US crude has hit its highest level since 2014 this morning, extending its recent rally, amid tight supplies, rising demand, and the rocketing gas price.
A barrel of US crude touched $79.40, a new seven-year high, while Brent crude has hit a three-year high of $83 per barrel.
US crude oil over the last decade Photograph: Refinitiv
The recent surge in the oil price is making investors jittery, especially after the Opec+ group is resisting pressure to ramp up its production.
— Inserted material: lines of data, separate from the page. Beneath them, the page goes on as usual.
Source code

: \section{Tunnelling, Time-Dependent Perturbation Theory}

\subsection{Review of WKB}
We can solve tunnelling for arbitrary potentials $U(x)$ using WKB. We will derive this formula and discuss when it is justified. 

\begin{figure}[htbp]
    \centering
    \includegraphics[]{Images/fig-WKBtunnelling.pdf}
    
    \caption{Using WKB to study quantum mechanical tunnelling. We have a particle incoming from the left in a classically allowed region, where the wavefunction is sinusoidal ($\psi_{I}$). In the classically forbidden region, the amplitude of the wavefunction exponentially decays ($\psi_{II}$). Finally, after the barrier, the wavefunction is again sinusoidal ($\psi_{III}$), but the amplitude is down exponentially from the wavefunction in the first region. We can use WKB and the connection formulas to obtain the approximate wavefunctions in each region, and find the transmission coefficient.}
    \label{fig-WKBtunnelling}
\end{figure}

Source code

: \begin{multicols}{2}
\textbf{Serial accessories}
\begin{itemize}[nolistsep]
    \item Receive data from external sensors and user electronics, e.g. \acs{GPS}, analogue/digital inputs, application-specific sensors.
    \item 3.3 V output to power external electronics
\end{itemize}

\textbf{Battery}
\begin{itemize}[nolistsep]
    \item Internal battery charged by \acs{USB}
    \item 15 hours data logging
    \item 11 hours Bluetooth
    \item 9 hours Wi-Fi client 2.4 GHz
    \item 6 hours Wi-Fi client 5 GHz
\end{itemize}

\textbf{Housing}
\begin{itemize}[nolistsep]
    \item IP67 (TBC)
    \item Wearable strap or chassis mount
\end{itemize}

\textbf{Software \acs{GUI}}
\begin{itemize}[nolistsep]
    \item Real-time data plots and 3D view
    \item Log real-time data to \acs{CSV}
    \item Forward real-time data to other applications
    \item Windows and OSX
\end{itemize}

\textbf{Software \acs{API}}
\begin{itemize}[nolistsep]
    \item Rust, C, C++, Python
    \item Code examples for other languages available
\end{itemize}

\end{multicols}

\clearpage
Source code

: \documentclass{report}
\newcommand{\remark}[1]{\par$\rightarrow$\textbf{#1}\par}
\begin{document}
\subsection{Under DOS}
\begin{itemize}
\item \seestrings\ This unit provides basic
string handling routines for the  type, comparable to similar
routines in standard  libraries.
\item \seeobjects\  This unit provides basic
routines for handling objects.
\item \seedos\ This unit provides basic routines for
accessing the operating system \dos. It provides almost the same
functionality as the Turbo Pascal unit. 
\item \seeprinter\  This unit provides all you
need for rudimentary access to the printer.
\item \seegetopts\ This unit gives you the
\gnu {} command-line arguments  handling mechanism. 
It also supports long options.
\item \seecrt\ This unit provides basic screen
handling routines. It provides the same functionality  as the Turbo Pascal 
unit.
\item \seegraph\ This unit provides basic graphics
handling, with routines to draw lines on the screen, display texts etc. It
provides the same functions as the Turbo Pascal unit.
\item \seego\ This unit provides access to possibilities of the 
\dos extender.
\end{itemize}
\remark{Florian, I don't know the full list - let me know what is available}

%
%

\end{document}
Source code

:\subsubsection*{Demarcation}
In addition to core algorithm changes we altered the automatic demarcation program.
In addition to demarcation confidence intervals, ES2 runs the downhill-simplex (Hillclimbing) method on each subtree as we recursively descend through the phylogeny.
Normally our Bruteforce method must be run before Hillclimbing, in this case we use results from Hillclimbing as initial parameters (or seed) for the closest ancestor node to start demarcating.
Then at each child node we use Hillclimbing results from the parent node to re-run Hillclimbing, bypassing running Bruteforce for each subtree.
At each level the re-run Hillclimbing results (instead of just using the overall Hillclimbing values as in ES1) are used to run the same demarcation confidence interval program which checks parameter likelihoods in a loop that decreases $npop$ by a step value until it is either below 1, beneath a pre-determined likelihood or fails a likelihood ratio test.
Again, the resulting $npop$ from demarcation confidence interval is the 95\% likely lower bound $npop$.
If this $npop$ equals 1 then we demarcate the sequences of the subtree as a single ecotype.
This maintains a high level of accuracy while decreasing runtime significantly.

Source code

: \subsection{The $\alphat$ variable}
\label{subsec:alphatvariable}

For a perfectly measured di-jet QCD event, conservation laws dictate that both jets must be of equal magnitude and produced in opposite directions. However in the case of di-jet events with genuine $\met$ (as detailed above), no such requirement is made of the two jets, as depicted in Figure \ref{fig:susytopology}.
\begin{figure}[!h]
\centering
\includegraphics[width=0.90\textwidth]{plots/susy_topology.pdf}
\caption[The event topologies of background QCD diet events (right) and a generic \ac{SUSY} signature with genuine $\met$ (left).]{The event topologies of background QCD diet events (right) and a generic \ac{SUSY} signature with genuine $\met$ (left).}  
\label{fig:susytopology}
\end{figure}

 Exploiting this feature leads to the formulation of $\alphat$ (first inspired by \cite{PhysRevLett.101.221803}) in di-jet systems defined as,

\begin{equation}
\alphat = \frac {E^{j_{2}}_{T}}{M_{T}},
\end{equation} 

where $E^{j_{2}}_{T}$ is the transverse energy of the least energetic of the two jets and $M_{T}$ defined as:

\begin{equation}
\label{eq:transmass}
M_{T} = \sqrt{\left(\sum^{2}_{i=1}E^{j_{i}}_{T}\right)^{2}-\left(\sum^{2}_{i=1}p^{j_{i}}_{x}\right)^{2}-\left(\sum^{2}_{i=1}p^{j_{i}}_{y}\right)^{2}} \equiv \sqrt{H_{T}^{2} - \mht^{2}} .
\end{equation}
Naeem Aslam of Think Markets explains:
Oil prices in the United States have climbed to their highest level since 2014, rising for the last 5 sessions. Crude oil has gained support from uncertainty regarding energy supplies as supplies of coal, natural gas, and crude appear to be tighter.
Monday’s OPEC meeting only exacerbated the issue as the group conveyed no significant rise in oil production and decided to go on with its already existing timeline to avoid any major repercussions caused by another wave of coronavirus.
However, the cartel may be pushed into a corner if demand continues to rise, leaving no option but to ramp up production.
Lakshmisha K S
US oil prices rose to the highest level in seven years after Opec and its allies declined to accelerate plans to increase crude production, snubbing calls from the White House to help tackle a growing global energy crunch.https://t.co/qo669PMn5l pic.twitter.com/E82rGIQJ5X
The jump in the oil price will drive up petrol prices, with the RAC warning that they could hit all-time highs before Christmas — bringing “misery” for motorists still reeling from the fuel shortage crisis.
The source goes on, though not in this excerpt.